Page 34                                             Spring 1988   



  Tubular Magic by Emory Kimbrough


The ball-and-tube juggle is an unusual old pattern not seen very often today.


Obtain a 12-inch tall tube about 4-inches in diameter. I use a mailing tube covered with durable adhesive-backed decorative paper, available at art supply shops. Hold the tube vertically in your left hand and juggle two balls counter-clockwise in your right. With a little practice, it is possible to have the balls pass downward through the tube on every throw.


If you like the ball-and-tube juggle, try doing it with a table when you perform. If you also find find a wine bottle that fits inside your tube, you can try my new magical finish to this old stunt.
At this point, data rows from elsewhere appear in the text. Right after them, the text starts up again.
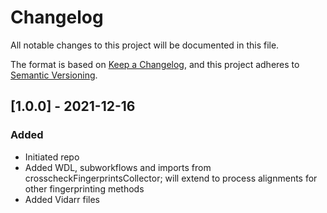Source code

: # Changelog
All notable changes to this project will be documented in this file.

The format is based on [Keep a Changelog](https://keepachangelog.com/en/1.0.0/),
and this project adheres to [Semantic Versioning](https://semver.org/spec/v2.0.0.html).

## [1.0.0] - 2021-12-16
### Added
- Initiated repo
- Added WDL, subworkflows and imports from crosscheckFingerprintsCollector; will extend to process alignments for other fingerprinting methods
- Added Vidarr files
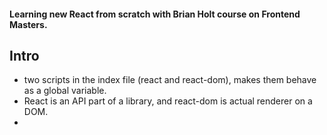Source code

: #### Learning new React from scratch with Brian Holt course on Frontend Masters.

## Intro
- two scripts in the index file (react and react-dom), makes them behave as a global variable. 
- React is an API part of a library, and react-dom is actual renderer on a DOM.
- 
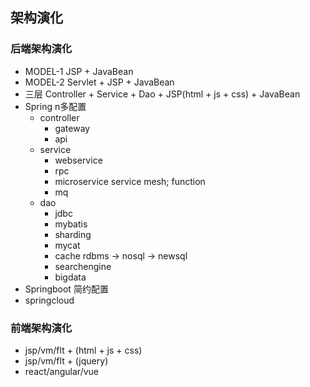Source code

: ## 架构演化

### 后端架构演化
* MODEL-1 JSP + JavaBean
* MODEL-2 Servlet + JSP + JavaBean
* 三层 Controller + Service + Dao + JSP(html + js + css) + JavaBean
* Spring n多配置
  - controller
    - gateway
    - api
  - service
    - webservice
    - rpc
    - microservice  service mesh; function
    - mq
  - dao 
    - jdbc
    - mybatis
    - sharding
    - mycat
    - cache rdbms -> nosql -> newsql
    - searchengine
    - bigdata
* Springboot 简约配置
* springcloud

### 前端架构演化
* jsp/vm/flt + (html + js + css)
* jsp/vm/flt + (jquery)
* react/angular/vue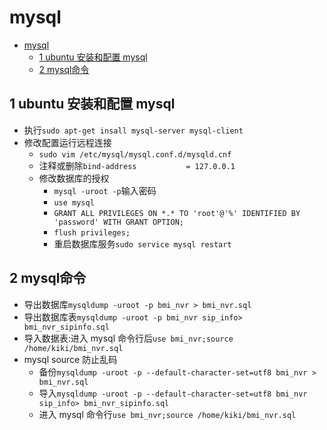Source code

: # mysql

- [mysql](#mysql)
  - [1 ubuntu 安装和配置 mysql](#1-ubuntu-%E5%AE%89%E8%A3%85%E5%92%8C%E9%85%8D%E7%BD%AE-mysql)
  - [2 mysql命令](#2-mysql%E5%91%BD%E4%BB%A4)

## 1 ubuntu 安装和配置 mysql

- 执行`sudo apt-get insall mysql-server mysql-client`
- 修改配置运行远程连接
  - `sudo vim /etc/mysql/mysql.conf.d/mysqld.cnf`
  - 注释或删除`bind-address           = 127.0.0.1`
  - 修改数据库的授权
    - `mysql -uroot -p`输入密码
    - `use mysql`
    - `GRANT ALL PRIVILEGES ON *.* TO 'root'@'%' IDENTIFIED BY 'password' WITH GRANT OPTION;`
    - `flush privileges;`
    - 重启数据库服务`sudo service mysql restart`

## 2 mysql命令

- 导出数据库`mysqldump -uroot -p bmi_nvr > bmi_nvr.sql`
- 导出数据库表`mysqldump -uroot -p bmi_nvr sip_info> bmi_nvr_sipinfo.sql`
- 导入数据表:进入 mysql 命令行后`use bmi_nvr;source /home/kiki/bmi_nvr.sql`
- mysql source 防止乱码
  - 备份`mysqldump -uroot -p --default-character-set=utf8 bmi_nvr > bmi_nvr.sql`
  - 导入`mysqldump -uroot -p --default-character-set=utf8 bmi_nvr sip_info> bmi_nvr_sipinfo.sql`
  - 进入 mysql 命令行`use bmi_nvr;source /home/kiki/bmi_nvr.sql`
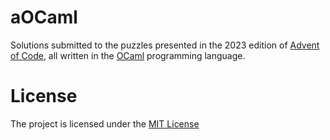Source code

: # aOCaml

Solutions submitted to the puzzles presented in the 2023 edition of [Advent of Code](https://adventofcode.com/2023), all written in the [OCaml](https://ocaml.org/) programming language.

# License

The project is licensed under the [MIT License](LICENSE)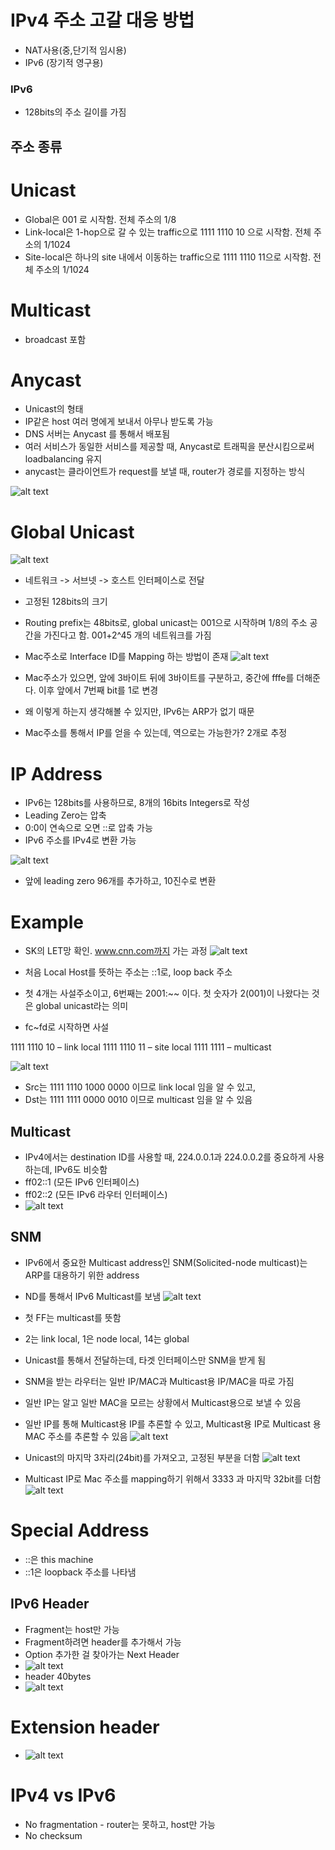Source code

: # IPv4 주소 고갈 대응 방법
- NAT사용(중,단기적 임시용)
- IPv6 (장기적 영구용)

### IPv6
- 128bits의 주소 길이를 가짐
## 주소 종류
# Unicast
- Global은 001 로 시작함. 전체 주소의 1/8
- Link-local은 1-hop으로 갈 수 있는 traffic으로 1111 1110 10 으로 시작함. 전체 주소의 1/1024
- Site-local은 하나의 site 내에서 이동하는 traffic으로 1111 1110 11으로 시작함. 전체 주소의 1/1024

# Multicast
- broadcast 포함
# Anycast
- Unicast의 형태
- IP같은 host 여러 명에게 보내서 아무나 받도록 가능
- DNS 서버는 Anycast 를 통해서 배포됨
- 여러 서비스가 동일한 서비스를 제공할 때, Anycast로 트래픽을 분산시킴으로써 loadbalancing 유지
- anycast는 클라이언트가 request를 보낼 때, router가 경로를 지정하는 방식

![alt text](image.png)

# Global Unicast
![alt text](image-1.png)

- 네트워크 -> 서브넷 -> 호스트 인터페이스로 전달
- 고정된 128bits의 크기
- Routing prefix는 48bits로, global unicast는 001으로 시작하며 1/8의 주소 공간을 가진다고 함. 001+2^45 개의 네트워크를 가짐
- Mac주소로 Interface ID를 Mapping 하는 방법이 존재
![alt text](image-2.png)

- Mac주소가 있으면, 앞에 3바이트 뒤에 3바이트를 구분하고, 중간에 fffe를 더해준다. 이후 앞에서 7번째 bit를 1로 변경
- 왜 이렇게 하는지 생각해볼 수 있지만, IPv6는 ARP가 없기 때문
- Mac주소를 통해서 IP를 얻을 수 있는데, 역으로는 가능한가? 2개로 추정

# IP Address
- IPv6는 128bits를 사용하므로, 8개의 16bits Integers로 작성
- Leading Zero는 압축
- 0:0이 연속으로 오면 ::로 압축 가능
- IPv6 주소를 IPv4로 변환 가능

![alt text](image-3.png)
- 앞에 leading zero 96개를 추가하고, 10진수로 변환

# Example
- SK의 LET망 확인. www.cnn.com까지 가는 과정
![alt text](image-4.png)

- 처음 Local Host를 뜻하는 주소는 ::1로, loop back 주소
- 첫 4개는 사설주소이고, 6번째는 2001:~~ 이다. 첫 숫자가 2(001)이 나왔다는 것은 global unicast라는 의미
- fc~fd로 시작하면 사설 

1111 1110 10 – link local
1111 1110 11 – site local
1111 1111 – multicast

![alt text](image-5.png)

- Src는 1111 1110 1000 0000 이므로 link local 임을 알 수 있고,
- Dst는 1111 1111 0000 0010 이므로 multicast 임을 알 수 있음

## Multicast
- IPv4에서는 destination ID를 사용할 때, 224.0.0.1과 224.0.0.2를 중요하게 사용하는데, IPv6도 비슷함
- ff02::1 (모든 IPv6 인터페이스)
- ff02::2 (모든 IPv6 라우터 인터페이스)
- ![alt text](image-10.png)

## SNM
- IPv6에서 중요한 Multicast address인 SNM(Solicited-node multicast)는 ARP를 대용하기 위한 address
- ND를 통해서 IPv6 Multicast를 보냄
![alt text](image-6.png)

- 첫 FF는 multicast를 뜻함
- 2는 link local, 1은 node local, 14는 global
- Unicast를 통해서 전달하는데, 타겟 인터페이스만 SNM을 받게 됨
- SNM을 받는 라우터는 일반 IP/MAC과 Multicast용 IP/MAC을 따로 가짐

- 일반 IP는 알고 일반 MAC을 모르는 상황에서 Multicast용으로 보낼 수 있음
- 일반 IP를 통해 Multicast용 IP를 추론할 수 있고, Multicast용 IP로 Multicast 용 MAC 주소를 추론할 수 있음
![alt text](image-7.png)

- Unicast의 마지막 3자리(24bit)를 가져오고, 고정된 부분을 더함
![alt text](image-8.png)

- Multicast IP로 Mac 주소를 mapping하기 위해서 3333 과 마지막 32bit를 더함
![alt text](image-9.png)

# Special Address
- ::은 this machine
- ::1은 loopback 주소를 나타냄

## IPv6 Header
- Fragment는 host만 가능
- Fragment하려면 header를 추가해서 가능
- Option 추가한 걸 찾아가는 Next Header
- ![alt text](image-11.png)
- header 40bytes
- ![alt text](image-12.png)

# Extension header
- ![alt text](image-13.png)

# IPv4 vs IPv6
- No fragmentation - router는 못하고, host만 가능
- No checksum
Have the bottle on a shelf that extends out from the back of your table, and perform the balls-and-tube juggle while standing to the right of the table. While acknowledging your applause after the straight trick, switch your grip so that the left hand holds the tube from the top, fingers inside and thumb outside.


Explain that it's impossible to perform the stunt with three balls as you reach across your body with your right hand to pick up a third ball from the table. (You put it there after finishing your three ball routine) Performers are usually instructed not to reach across the body, but this time it is done for a reason. As you reach across with your right hand, your left hand can easily move behind the table and slip the tube over the bottle (ill. 1).


Grip the bottle by holding its top against the inside of the tube with your fingers. Your right hand, now holding three balls, moves back to the right side to show them to the audience. At the same time, your left hand brings the tube and concealed bottle back into view and puts them on the right side of the table. You can use a pad to muffle the sound of the bottle.


You explain you're going to try the impossible three balls. It's important to use some magical "misdirection" here. If you keep up the patter, the audience will forget that the tube was ever out of view.


Use your left hand to grab the base of the tube. Just before you pick it up, tilt it slightly to sneak your pinky under the opening (ill. 2). Bring the tube up in front of you as if to juggle the three balls through it. The bottle is supported (painfully) by your pinky. Toss one of the balls into the tube and act startled when it disappears and fails to come through.


As you quickly lift the tube up to reveal the bottle, you say you now know why three balls are impossible, "Because the bottle always gets in the way!" .


It is important to remain relaxed when you make the steal. But keep in mind that no one is expecting bold magic in the middle of a juggling act. You must not look at your left hand when it goes behind the table. Learn to place the tube over the bottle automatically without looking. Keep your eyes fixed on the balls in the right

hand and keep talking about them until well after you steal the bottle. Don't hold the tube at such an angle as to give the audience a premature peek at the bottle, either.


If you're lucky, you might find a flexible tube just slightly bigger than the bottle. With this, you can squeeze the bottle tight inside and not have to use your pinky finger. This production is also an excellent transition from a ball juggling routine into bottle and plate manipulations.


(Emory Kimbrough is active in the performing arts of juggling, magic and comedy. He lives in Montgomery, Ala., where he works as a science educator and writer.)